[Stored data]

================

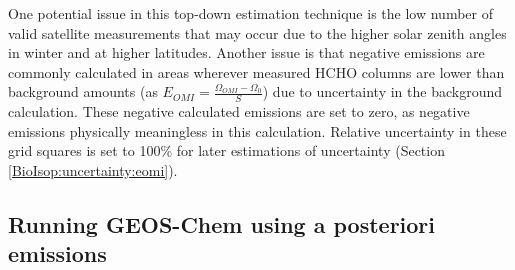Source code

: \documentclass[acp, manuscript]{copernicus}
\newcommand{\Oomi}{\Omega_{OMI}} %
\newcommand{\apost}{E_{OMI}} %
\begin{document}
    
    
    One potential issue in this top-down estimation technique is the low number of valid satellite measurements that may occur due to the higher solar zenith angles in winter and at higher latitudes.
    Another issue is that negative emissions are commonly calculated in areas wherever measured HCHO columns are lower than background amounts (as $\apost = \frac{\Oomi - \Omega_0}{S}$) due to uncertainty in the background calculation.
    These negative calculated emissions are set to zero, as negative emissions physically meaningless in this calculation.
    Relative uncertainty in these grid squares is set to 100\% for later estimations of uncertainty (Section \ref{BioIsop:uncertainty:eomi}).
    
  
    
  \subsection{Running GEOS-Chem using a posteriori emissions}
  \label{BioIsop:method:scaled}
    
\end{document}
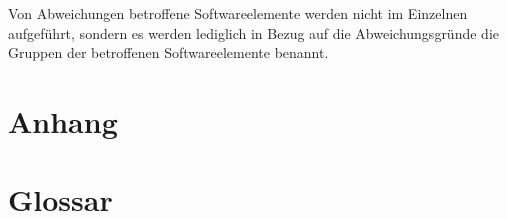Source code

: \documentclass[parskip=full]{scrartcl}
\begin{document}
Von Abweichungen betroffene Softwareelemente werden nicht im Einzelnen aufgeführt, sondern es werden lediglich in Bezug auf die Abweichungsgründe die Gruppen der betroffenen Softwareelemente benannt.

\section{Anhang}



\clearpage
\section{Glossar}\label{glossar}

\renewcommand*{\glossarysection}[2][]{}	%
\printnoidxglossaries				%
\end{document}
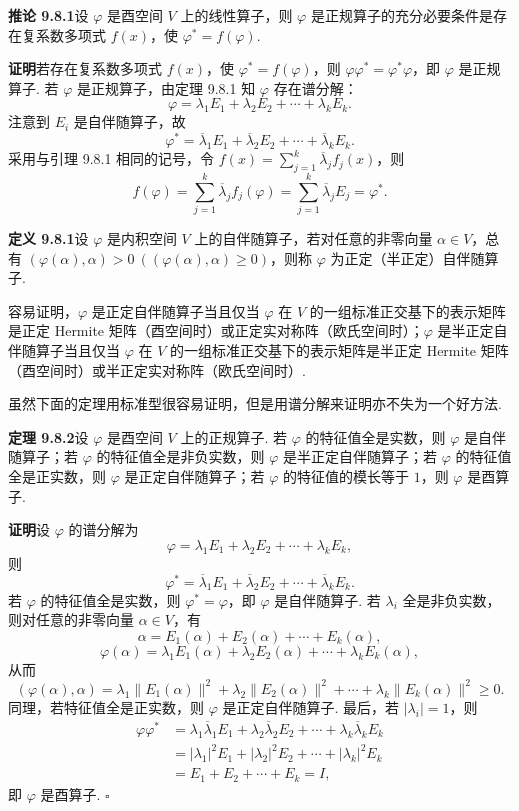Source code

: \documentclass[UTF8,12pt,a4paper,fontset=fandol]{ctexart}
\begin{document}
\noindent\textbf{推论 9.8.1}\quad 设 $\varphi$ 是酉空间 $V$ 上的线性算子，则 $\varphi$ 是正规算子的充分必要条件是存在复系数多项式 $f(x)$，使 $\varphi^*=f(\varphi)$.

\noindent\textbf{证明}\quad 若存在复系数多项式 $f(x)$，使 $\varphi^*=f(\varphi)$，则 $\varphi\varphi^*=\varphi^*\varphi$，即 $\varphi$ 是正规算子. 若 $\varphi$ 是正规算子，由定理 9.8.1 知 $\varphi$ 存在谱分解：
\[
  \varphi=\lambda_1E_1+\lambda_2E_2+\cdots+\lambda_kE_k.
\]
注意到 $E_i$ 是自伴随算子，故
\[
  \varphi^*=\overline\lambda_1E_1+\overline\lambda_2E_2+\cdots+\overline\lambda_kE_k.
\]
采用与引理 9.8.1 相同的记号，令 $f(x)=\sum_{j=1}^k\overline\lambda_j f_j(x)$，则
\[
  f(\varphi)=\sum_{j=1}^k\overline\lambda_j f_j(\varphi)=\sum_{j=1}^k\overline\lambda_j E_j=\varphi^*.
\]

\noindent\textbf{定义 9.8.1}\quad 设 $\varphi$ 是内积空间 $V$ 上的自伴随算子，若对任意的非零向量 $\alpha\in V$，总有 $(\varphi(\alpha),\alpha)>0\ ((\varphi(\alpha),\alpha)\ge0)$，则称 $\varphi$ 为正定（半正定）自伴随算子.

容易证明，$\varphi$ 是正定自伴随算子当且仅当 $\varphi$ 在 $V$ 的一组标准正交基下的表示矩阵是正定 Hermite 矩阵（酉空间时）或正定实对称阵（欧氏空间时）；$\varphi$ 是半正定自伴随算子当且仅当 $\varphi$ 在 $V$ 的一组标准正交基下的表示矩阵是半正定 Hermite 矩阵（酉空间时）或半正定实对称阵（欧氏空间时）.

虽然下面的定理用标准型很容易证明，但是用谱分解来证明亦不失为一个好方法.

\noindent\textbf{定理 9.8.2}\quad 设 $\varphi$ 是酉空间 $V$ 上的正规算子. 若 $\varphi$ 的特征值全是实数，则 $\varphi$ 是自伴随算子；若 $\varphi$ 的特征值全是非负实数，则 $\varphi$ 是半正定自伴随算子；若 $\varphi$ 的特征值全是正实数，则 $\varphi$ 是正定自伴随算子；若 $\varphi$ 的特征值的模长等于 $1$，则 $\varphi$ 是酉算子.

\noindent\textbf{证明}\quad 设 $\varphi$ 的谱分解为
\[
  \varphi=\lambda_1E_1+\lambda_2E_2+\cdots+\lambda_kE_k,
\]
则
\[
  \varphi^*=\overline\lambda_1E_1+\overline\lambda_2E_2+\cdots+\overline\lambda_kE_k.
\]
若 $\varphi$ 的特征值全是实数，则 $\varphi^*=\varphi$，即 $\varphi$ 是自伴随算子. 若 $\lambda_i$ 全是非负实数，则对任意的非零向量 $\alpha\in V$，有
\[
  \alpha=E_1(\alpha)+E_2(\alpha)+\cdots+E_k(\alpha),
\]
\[
  \varphi(\alpha)=\lambda_1E_1(\alpha)+\lambda_2E_2(\alpha)+\cdots+\lambda_kE_k(\alpha),
\]
从而
\[
  (\varphi(\alpha),\alpha)=\lambda_1\|E_1(\alpha)\|^2+\lambda_2\|E_2(\alpha)\|^2+\cdots+\lambda_k\|E_k(\alpha)\|^2\ge0.
\]
同理，若特征值全是正实数，则 $\varphi$ 是正定自伴随算子. 最后，若 $|\lambda_i|=1$，则
\[
\begin{aligned}
  \varphi\varphi^*
  &= \lambda_1\overline\lambda_1E_1+\lambda_2\overline\lambda_2E_2+\cdots+\lambda_k\overline\lambda_kE_k\\
  &= |\lambda_1|^2E_1+|\lambda_2|^2E_2+\cdots+|\lambda_k|^2E_k\\
  &= E_1+E_2+\cdots+E_k=I,
\end{aligned}
\]
即 $\varphi$ 是酉算子. $\square$
\end{document}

================

*Work order*
Leaving out the pictures, repeat all the entries exactly as they stand.

*Written reply*
Source code

: \documentclass[acp, manuscript]{copernicus}
\newcommand{\Oomi}{\Omega_{OMI}} %
\newcommand{\apost}{E_{OMI}} %
\begin{document}
    
    
    One potential issue in this top-down estimation technique is the low number of valid satellite measurements that may occur due to the higher solar zenith angles in winter and at higher latitudes.
    Another issue is that negative emissions are commonly calculated in areas wherever measured HCHO columns are lower than background amounts (as $\apost = \frac{\Oomi - \Omega_0}{S}$) due to uncertainty in the background calculation.
    These negative calculated emissions are set to zero, as negative emissions physically meaningless in this calculation.
    Relative uncertainty in these grid squares is set to 100\% for later estimations of uncertainty (Section \ref{BioIsop:uncertainty:eomi}).
    
  
    
  \subsection{Running GEOS-Chem using a posteriori emissions}
  \label{BioIsop:method:scaled}
    
\end{document}
Source code

: \documentclass[parskip=full]{scrartcl}
\begin{document}
Von Abweichungen betroffene Softwareelemente werden nicht im Einzelnen aufgeführt, sondern es werden lediglich in Bezug auf die Abweichungsgründe die Gruppen der betroffenen Softwareelemente benannt.

\section{Anhang}



\clearpage
\section{Glossar}\label{glossar}

\renewcommand*{\glossarysection}[2][]{}	%
\printnoidxglossaries				%
\end{document}
Source code

: \documentclass[UTF8,12pt,a4paper,fontset=fandol]{ctexart}
\begin{document}
\noindent\textbf{推论 9.8.1}\quad 设 $\varphi$ 是酉空间 $V$ 上的线性算子，则 $\varphi$ 是正规算子的充分必要条件是存在复系数多项式 $f(x)$，使 $\varphi^*=f(\varphi)$.

\noindent\textbf{证明}\quad 若存在复系数多项式 $f(x)$，使 $\varphi^*=f(\varphi)$，则 $\varphi\varphi^*=\varphi^*\varphi$，即 $\varphi$ 是正规算子. 若 $\varphi$ 是正规算子，由定理 9.8.1 知 $\varphi$ 存在谱分解：
\[
  \varphi=\lambda_1E_1+\lambda_2E_2+\cdots+\lambda_kE_k.
\]
注意到 $E_i$ 是自伴随算子，故
\[
  \varphi^*=\overline\lambda_1E_1+\overline\lambda_2E_2+\cdots+\overline\lambda_kE_k.
\]
采用与引理 9.8.1 相同的记号，令 $f(x)=\sum_{j=1}^k\overline\lambda_j f_j(x)$，则
\[
  f(\varphi)=\sum_{j=1}^k\overline\lambda_j f_j(\varphi)=\sum_{j=1}^k\overline\lambda_j E_j=\varphi^*.
\]

\noindent\textbf{定义 9.8.1}\quad 设 $\varphi$ 是内积空间 $V$ 上的自伴随算子，若对任意的非零向量 $\alpha\in V$，总有 $(\varphi(\alpha),\alpha)>0\ ((\varphi(\alpha),\alpha)\ge0)$，则称 $\varphi$ 为正定（半正定）自伴随算子.

容易证明，$\varphi$ 是正定自伴随算子当且仅当 $\varphi$ 在 $V$ 的一组标准正交基下的表示矩阵是正定 Hermite 矩阵（酉空间时）或正定实对称阵（欧氏空间时）；$\varphi$ 是半正定自伴随算子当且仅当 $\varphi$ 在 $V$ 的一组标准正交基下的表示矩阵是半正定 Hermite 矩阵（酉空间时）或半正定实对称阵（欧氏空间时）.

虽然下面的定理用标准型很容易证明，但是用谱分解来证明亦不失为一个好方法.

\noindent\textbf{定理 9.8.2}\quad 设 $\varphi$ 是酉空间 $V$ 上的正规算子. 若 $\varphi$ 的特征值全是实数，则 $\varphi$ 是自伴随算子；若 $\varphi$ 的特征值全是非负实数，则 $\varphi$ 是半正定自伴随算子；若 $\varphi$ 的特征值全是正实数，则 $\varphi$ 是正定自伴随算子；若 $\varphi$ 的特征值的模长等于 $1$，则 $\varphi$ 是酉算子.

\noindent\textbf{证明}\quad 设 $\varphi$ 的谱分解为
\[
  \varphi=\lambda_1E_1+\lambda_2E_2+\cdots+\lambda_kE_k,
\]
则
\[
  \varphi^*=\overline\lambda_1E_1+\overline\lambda_2E_2+\cdots+\overline\lambda_kE_k.
\]
若 $\varphi$ 的特征值全是实数，则 $\varphi^*=\varphi$，即 $\varphi$ 是自伴随算子. 若 $\lambda_i$ 全是非负实数，则对任意的非零向量 $\alpha\in V$，有
\[
  \alpha=E_1(\alpha)+E_2(\alpha)+\cdots+E_k(\alpha),
\]
\[
  \varphi(\alpha)=\lambda_1E_1(\alpha)+\lambda_2E_2(\alpha)+\cdots+\lambda_kE_k(\alpha),
\]
从而
\[
  (\varphi(\alpha),\alpha)=\lambda_1\|E_1(\alpha)\|^2+\lambda_2\|E_2(\alpha)\|^2+\cdots+\lambda_k\|E_k(\alpha)\|^2\ge0.
\]
同理，若特征值全是正实数，则 $\varphi$ 是正定自伴随算子. 最后，若 $|\lambda_i|=1$，则
\[
\begin{aligned}
  \varphi\varphi^*
  &= \lambda_1\overline\lambda_1E_1+\lambda_2\overline\lambda_2E_2+\cdots+\lambda_k\overline\lambda_kE_k\\
  &= |\lambda_1|^2E_1+|\lambda_2|^2E_2+\cdots+|\lambda_k|^2E_k\\
  &= E_1+E_2+\cdots+E_k=I,
\end{aligned}
\]
即 $\varphi$ 是酉算子. $\square$
\end{document}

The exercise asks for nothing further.